Zusätzlich zu HLA-Molekülen können Epithelzellen auf ihrer
Oberfläche HLA-ähnliche Moleküle exprimieren, die ebenfalls eine Rolle bei
der Antigenpräsentation zu spielen scheinen. Proinflammatorische Zytokine wie IL-1 und
TNF-a sowie eindringende und adhärierende Bakterien
induzieren die epitheliale Expression von IL-8, IL-6, GM-CSF, MCP-1, TGF-b, Adhäsionsmolekülen, PGE2, MHC-Klasse I- und
II-Antigenen sowie von Akut-Phase-Proteinen, die selbst wiederum durch autokrine und
parakrine Mechanismen regulatorische Funktionen auf intestinale Epithelzellen ausüben.

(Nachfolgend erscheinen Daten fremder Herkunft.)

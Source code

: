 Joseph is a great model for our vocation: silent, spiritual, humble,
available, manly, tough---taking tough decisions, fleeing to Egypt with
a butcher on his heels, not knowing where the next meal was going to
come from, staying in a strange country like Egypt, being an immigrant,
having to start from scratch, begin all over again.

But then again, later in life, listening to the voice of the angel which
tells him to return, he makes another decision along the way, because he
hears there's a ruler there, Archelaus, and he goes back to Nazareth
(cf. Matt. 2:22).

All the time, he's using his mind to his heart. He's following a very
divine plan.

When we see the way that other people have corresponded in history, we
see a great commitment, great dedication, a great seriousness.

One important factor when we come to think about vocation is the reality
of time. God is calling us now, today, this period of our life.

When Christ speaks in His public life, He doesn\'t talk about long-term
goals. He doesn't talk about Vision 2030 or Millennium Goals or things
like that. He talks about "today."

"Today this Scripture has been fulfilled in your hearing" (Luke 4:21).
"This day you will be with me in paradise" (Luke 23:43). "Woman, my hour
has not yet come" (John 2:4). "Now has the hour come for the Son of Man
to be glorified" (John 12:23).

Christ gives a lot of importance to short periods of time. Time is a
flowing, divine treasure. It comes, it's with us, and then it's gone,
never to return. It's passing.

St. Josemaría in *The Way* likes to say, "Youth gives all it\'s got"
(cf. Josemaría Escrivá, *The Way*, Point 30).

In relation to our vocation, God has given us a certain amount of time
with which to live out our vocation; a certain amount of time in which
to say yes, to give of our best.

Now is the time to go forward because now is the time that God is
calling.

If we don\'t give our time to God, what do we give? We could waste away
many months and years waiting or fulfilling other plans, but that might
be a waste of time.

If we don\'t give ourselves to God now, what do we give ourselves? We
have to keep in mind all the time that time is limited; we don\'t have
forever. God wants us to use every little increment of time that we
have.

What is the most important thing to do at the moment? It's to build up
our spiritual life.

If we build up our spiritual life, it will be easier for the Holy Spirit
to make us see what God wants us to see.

Insbesondere die Chemokine MCP-1 und IL-8 haben die Fähigkeit, die intestinale
Entzündung zu initiieren und zu perpetuieren. Dies wird erreicht durch eine
verstärkte Zellaktivierung sowie eine vermehrte Transmigration von Neutrophilen durch
epitheliale Strukturen, was letztendlich histomorphologisch zu den für die chronisch
entzündliche Darmerkrankung typischen Kryptenabszessen führt. Erhöhte
mukosale Konzentrationen von IL-8 und MCP-1 sind in akut entzündeten Läsionen
im Vergleich zu nicht-entzündeten Gewebsabschnitten bei chronisch entzündlicher
Darmerkrankung nachgewiesen worden. Dabei konnte gezeigt werden, daß IL-8 und
MCP-1 im Entzündungsprozeß nicht nur von mononukleären Zellen der
Lamina propria, sondern auch von Epithel- und Endothelzellen sezerniert werden.
Proinflammatorische Zytokine wie IL-1 und TNF-a, die in
erhöhter Konzentration in der Lamina propria von Patienten mit aktiver wie auch
inaktiver chronisch entzündlicher Darmerkrankung nachgewiesen worden sind,
stimulieren transformierte und frisch isolierte intestinale Epithelzellen zur Proteinsekretion und
mRNA-Expression von IL-8 und MCP-1, so daß das intestinale Epithel die Migration von
Neutrophilen und Monozyten und somit die mukosale Entzündung analog dem
vaskulären Endothel beeinflussen kann. Das Endothel spielt eine entscheidene Rolle beim
Einstrom von Leukozyten aus dem Blut ins Gewebe. Dieses Phänomen wird durch
Adhäsionsmoleküle sowohl auf Leukozyten als auch auf Endothelzellen vermittelt.
Selektine wie ELAM-1 bestimmen den primären Kontakt zwischen Leukozyten und
Endothelzelloberfläche. E- und P-Selektin werden auf zytokinaktivierten Endothelzellen
exprimiert. L-Selektin hingegen wird dauerhaft auf Leukozyten in der Zirkulation ausgebildet.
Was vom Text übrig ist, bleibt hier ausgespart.